--- Data shown Enclosed Below ---

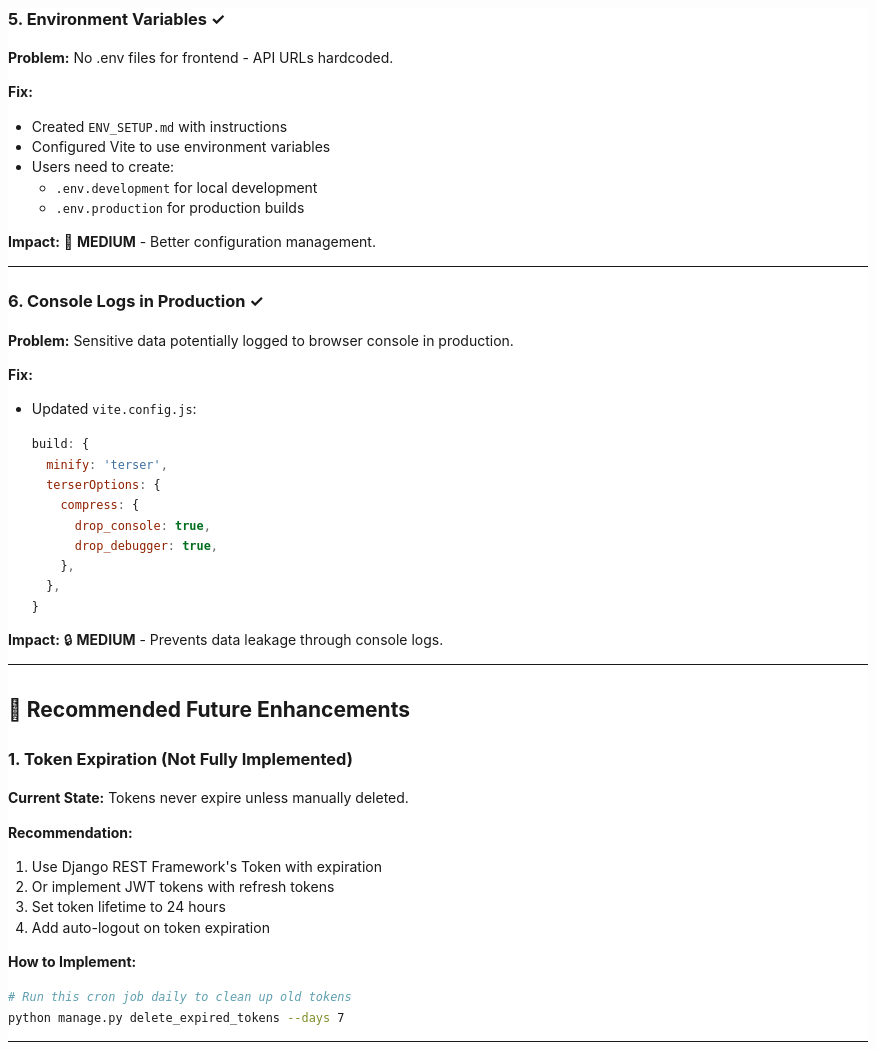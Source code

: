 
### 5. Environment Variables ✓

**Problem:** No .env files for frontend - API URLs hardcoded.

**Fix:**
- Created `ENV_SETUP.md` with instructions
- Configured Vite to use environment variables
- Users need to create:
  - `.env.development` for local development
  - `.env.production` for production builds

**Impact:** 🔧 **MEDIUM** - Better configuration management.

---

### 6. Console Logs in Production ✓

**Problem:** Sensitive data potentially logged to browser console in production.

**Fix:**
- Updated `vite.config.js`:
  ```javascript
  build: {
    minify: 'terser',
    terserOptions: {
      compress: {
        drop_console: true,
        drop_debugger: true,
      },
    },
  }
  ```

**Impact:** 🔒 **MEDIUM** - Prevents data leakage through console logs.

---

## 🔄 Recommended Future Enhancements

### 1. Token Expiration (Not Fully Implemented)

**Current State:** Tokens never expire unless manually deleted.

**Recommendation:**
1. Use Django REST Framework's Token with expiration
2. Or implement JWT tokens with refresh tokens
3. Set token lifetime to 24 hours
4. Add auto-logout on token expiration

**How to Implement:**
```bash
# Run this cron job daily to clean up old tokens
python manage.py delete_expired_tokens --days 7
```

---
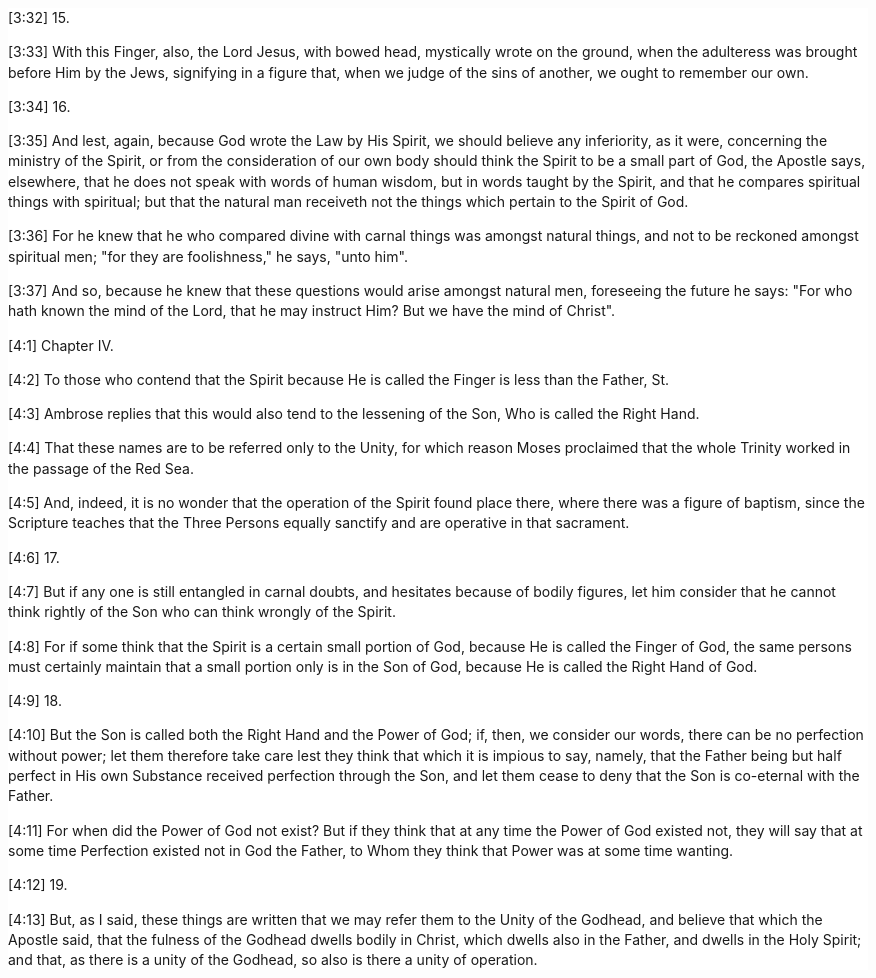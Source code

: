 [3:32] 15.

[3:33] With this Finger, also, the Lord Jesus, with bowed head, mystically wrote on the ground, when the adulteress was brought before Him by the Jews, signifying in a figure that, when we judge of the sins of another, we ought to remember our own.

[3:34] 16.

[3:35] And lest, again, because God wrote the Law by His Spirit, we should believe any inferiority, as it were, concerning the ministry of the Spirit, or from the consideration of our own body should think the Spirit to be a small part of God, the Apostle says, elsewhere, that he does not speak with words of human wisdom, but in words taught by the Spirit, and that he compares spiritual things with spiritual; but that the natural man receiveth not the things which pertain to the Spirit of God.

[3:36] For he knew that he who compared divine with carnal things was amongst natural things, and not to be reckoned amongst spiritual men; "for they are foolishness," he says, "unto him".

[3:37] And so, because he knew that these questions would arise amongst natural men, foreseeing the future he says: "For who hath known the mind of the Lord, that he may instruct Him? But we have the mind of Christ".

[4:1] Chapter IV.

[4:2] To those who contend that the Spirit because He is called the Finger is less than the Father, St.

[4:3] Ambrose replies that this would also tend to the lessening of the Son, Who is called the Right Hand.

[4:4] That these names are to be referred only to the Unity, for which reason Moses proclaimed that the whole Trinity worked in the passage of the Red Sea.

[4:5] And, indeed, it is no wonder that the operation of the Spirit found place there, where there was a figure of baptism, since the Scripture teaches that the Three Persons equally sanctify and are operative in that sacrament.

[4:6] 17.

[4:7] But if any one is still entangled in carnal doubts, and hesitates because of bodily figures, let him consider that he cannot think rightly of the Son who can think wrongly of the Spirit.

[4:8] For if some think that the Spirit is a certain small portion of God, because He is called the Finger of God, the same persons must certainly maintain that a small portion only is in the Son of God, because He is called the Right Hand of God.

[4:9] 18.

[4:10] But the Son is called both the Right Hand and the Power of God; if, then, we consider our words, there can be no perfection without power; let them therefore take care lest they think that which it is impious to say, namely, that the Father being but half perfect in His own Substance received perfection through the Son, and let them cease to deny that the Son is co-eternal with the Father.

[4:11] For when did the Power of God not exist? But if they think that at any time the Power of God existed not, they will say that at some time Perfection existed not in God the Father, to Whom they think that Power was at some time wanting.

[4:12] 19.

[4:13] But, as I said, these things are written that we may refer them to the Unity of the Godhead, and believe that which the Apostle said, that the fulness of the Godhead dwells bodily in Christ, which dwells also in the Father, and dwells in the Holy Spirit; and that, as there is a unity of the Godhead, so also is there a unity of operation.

--- End of Enclosed Data shown ---
--- Data shown Enclosed Below ---

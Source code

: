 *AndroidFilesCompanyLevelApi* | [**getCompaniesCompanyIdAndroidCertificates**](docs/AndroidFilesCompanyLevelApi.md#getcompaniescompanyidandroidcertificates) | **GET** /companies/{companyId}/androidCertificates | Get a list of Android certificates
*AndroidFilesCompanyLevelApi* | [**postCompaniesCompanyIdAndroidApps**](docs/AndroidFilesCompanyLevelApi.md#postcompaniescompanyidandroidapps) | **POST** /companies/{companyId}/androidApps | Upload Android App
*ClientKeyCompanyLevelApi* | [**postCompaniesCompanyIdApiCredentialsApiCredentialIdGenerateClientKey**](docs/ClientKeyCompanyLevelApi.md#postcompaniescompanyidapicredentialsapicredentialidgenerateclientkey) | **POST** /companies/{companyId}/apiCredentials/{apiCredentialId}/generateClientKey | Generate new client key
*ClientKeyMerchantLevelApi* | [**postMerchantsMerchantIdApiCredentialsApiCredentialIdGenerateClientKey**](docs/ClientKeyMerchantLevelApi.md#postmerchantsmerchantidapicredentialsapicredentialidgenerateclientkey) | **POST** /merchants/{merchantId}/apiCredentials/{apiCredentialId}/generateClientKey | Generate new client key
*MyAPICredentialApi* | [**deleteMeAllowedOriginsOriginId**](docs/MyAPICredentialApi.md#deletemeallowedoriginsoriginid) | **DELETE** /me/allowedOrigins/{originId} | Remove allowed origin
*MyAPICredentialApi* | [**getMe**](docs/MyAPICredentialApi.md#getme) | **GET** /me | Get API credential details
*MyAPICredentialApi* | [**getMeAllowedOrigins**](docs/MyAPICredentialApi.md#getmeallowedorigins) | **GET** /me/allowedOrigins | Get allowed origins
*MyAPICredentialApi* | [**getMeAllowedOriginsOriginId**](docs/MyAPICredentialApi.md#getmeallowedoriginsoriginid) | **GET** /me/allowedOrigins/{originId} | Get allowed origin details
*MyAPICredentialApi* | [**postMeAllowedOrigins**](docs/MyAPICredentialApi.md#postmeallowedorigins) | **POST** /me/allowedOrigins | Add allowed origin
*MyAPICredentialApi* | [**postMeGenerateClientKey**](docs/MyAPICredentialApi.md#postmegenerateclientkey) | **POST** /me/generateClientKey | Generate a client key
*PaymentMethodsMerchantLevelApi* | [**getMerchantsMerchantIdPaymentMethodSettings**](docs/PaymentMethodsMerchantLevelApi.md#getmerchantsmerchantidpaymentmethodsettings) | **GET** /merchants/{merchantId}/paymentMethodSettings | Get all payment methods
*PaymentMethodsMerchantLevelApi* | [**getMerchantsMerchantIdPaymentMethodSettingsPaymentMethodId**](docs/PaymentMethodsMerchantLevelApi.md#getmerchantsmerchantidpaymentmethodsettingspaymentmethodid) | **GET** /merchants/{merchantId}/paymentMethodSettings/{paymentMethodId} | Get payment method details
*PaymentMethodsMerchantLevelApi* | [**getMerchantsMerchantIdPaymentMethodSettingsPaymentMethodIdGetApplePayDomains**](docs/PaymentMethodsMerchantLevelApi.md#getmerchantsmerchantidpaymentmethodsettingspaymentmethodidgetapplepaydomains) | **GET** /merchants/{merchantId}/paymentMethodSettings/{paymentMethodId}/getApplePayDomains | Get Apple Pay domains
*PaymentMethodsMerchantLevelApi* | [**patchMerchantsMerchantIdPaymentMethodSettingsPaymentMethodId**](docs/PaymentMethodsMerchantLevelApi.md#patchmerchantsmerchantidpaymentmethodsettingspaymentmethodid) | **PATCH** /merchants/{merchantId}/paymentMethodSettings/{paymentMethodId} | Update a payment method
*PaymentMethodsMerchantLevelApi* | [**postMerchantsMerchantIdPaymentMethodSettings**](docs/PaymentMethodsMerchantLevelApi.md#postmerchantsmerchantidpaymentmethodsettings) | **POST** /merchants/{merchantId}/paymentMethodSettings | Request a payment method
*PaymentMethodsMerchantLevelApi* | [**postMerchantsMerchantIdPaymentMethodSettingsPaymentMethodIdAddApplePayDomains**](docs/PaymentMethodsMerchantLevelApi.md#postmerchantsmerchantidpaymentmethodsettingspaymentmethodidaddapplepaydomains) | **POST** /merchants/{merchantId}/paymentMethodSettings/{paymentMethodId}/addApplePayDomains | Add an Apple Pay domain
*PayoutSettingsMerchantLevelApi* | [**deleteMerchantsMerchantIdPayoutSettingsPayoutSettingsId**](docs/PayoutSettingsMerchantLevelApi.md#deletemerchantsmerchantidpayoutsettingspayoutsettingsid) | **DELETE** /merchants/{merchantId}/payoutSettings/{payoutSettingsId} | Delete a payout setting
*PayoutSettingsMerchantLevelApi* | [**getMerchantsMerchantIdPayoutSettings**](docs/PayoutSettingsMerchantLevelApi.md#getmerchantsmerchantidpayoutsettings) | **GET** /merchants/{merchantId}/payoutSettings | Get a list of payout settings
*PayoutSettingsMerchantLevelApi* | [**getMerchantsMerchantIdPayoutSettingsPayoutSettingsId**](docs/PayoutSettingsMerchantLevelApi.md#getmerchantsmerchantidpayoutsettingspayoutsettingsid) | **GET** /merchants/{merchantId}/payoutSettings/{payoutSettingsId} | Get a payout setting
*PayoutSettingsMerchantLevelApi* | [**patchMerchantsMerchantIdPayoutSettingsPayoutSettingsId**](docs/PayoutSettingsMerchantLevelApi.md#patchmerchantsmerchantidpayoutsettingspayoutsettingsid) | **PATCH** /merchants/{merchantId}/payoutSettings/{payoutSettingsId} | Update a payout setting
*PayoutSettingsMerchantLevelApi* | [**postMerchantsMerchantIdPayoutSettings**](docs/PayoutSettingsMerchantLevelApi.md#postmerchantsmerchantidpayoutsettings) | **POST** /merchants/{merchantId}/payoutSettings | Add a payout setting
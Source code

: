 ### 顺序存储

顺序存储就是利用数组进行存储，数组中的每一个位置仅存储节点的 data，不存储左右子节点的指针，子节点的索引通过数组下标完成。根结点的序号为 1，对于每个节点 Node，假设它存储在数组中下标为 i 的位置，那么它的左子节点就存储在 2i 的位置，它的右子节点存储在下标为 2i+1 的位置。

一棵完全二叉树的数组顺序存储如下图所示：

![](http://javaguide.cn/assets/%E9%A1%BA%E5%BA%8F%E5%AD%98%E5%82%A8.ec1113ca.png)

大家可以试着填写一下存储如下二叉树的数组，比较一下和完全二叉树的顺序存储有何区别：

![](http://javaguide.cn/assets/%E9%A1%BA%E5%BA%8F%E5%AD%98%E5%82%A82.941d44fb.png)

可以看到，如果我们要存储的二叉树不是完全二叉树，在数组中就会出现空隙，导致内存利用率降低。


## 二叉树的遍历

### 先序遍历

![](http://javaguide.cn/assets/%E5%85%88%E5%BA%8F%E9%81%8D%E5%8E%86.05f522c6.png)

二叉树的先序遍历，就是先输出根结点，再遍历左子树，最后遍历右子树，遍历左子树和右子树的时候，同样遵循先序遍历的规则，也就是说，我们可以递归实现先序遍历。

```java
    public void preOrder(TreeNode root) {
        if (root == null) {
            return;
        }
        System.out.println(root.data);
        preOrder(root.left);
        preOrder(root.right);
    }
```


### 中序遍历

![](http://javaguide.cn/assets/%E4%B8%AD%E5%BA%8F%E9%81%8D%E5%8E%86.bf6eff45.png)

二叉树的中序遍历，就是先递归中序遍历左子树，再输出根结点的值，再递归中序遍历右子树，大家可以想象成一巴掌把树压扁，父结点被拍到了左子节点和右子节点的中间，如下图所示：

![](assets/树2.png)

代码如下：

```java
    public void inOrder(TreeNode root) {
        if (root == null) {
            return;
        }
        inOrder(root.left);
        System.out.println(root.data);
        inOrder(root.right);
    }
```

--- End of Enclosed Data shown ---

What you will do = Gather each line of the listing that holds the string "Problem".

Task solution =
**Problem:** No .env files for frontend - API URLs hardcoded.
**Problem:** Sensitive data potentially logged to browser console in production.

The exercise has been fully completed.